### Problem statement
Repeat the lines of the data that follow, please, starting at the first and stopping after the one with "## Introduction ##".

[Collected data]
# # # # #

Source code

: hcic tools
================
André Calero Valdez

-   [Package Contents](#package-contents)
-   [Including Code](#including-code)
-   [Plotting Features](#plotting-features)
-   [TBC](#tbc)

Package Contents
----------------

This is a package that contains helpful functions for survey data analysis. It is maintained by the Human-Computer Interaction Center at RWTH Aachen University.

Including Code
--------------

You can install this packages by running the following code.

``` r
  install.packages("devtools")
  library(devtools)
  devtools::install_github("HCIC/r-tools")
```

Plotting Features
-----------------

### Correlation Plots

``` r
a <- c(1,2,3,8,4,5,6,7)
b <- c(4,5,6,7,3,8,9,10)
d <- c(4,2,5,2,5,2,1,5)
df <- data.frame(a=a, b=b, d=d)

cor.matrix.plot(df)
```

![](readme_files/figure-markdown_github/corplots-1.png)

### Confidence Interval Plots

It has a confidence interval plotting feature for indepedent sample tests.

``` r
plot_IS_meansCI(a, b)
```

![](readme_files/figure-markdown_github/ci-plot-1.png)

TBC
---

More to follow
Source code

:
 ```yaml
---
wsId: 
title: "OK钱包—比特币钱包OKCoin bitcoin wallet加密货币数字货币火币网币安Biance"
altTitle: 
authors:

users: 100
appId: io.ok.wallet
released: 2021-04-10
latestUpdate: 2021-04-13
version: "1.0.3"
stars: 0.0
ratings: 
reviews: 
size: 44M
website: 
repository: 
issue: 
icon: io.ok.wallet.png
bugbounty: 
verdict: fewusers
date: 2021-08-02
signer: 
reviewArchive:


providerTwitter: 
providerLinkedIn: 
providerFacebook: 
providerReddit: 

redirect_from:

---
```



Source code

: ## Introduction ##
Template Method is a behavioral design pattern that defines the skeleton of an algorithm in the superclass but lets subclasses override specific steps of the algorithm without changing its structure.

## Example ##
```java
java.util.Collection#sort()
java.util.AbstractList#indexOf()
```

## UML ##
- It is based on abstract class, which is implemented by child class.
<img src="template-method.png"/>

# # # # #

### Solution for this exercise
Source code

: hcic tools
================
André Calero Valdez

-   [Package Contents](#package-contents)
-   [Including Code](#including-code)
-   [Plotting Features](#plotting-features)
-   [TBC](#tbc)

Package Contents
----------------

This is a package that contains helpful functions for survey data analysis. It is maintained by the Human-Computer Interaction Center at RWTH Aachen University.

Including Code
--------------

You can install this packages by running the following code.

``` r
  install.packages("devtools")
  library(devtools)
  devtools::install_github("HCIC/r-tools")
```

Plotting Features
-----------------

### Correlation Plots

``` r
a <- c(1,2,3,8,4,5,6,7)
b <- c(4,5,6,7,3,8,9,10)
d <- c(4,2,5,2,5,2,1,5)
df <- data.frame(a=a, b=b, d=d)

cor.matrix.plot(df)
```

![](readme_files/figure-markdown_github/corplots-1.png)

### Confidence Interval Plots

It has a confidence interval plotting feature for indepedent sample tests.

``` r
plot_IS_meansCI(a, b)
```

![](readme_files/figure-markdown_github/ci-plot-1.png)

TBC
---

More to follow
Source code

:
 ```yaml
---
wsId: 
title: "OK钱包—比特币钱包OKCoin bitcoin wallet加密货币数字货币火币网币安Biance"
altTitle: 
authors:

users: 100
appId: io.ok.wallet
released: 2021-04-10
latestUpdate: 2021-04-13
version: "1.0.3"
stars: 0.0
ratings: 
reviews: 
size: 44M
website: 
repository: 
issue: 
icon: io.ok.wallet.png
bugbounty: 
verdict: fewusers
date: 2021-08-02
signer: 
reviewArchive:


providerTwitter: 
providerLinkedIn: 
providerFacebook: 
providerReddit: 

redirect_from:

---
```



Source code

: ## Introduction ##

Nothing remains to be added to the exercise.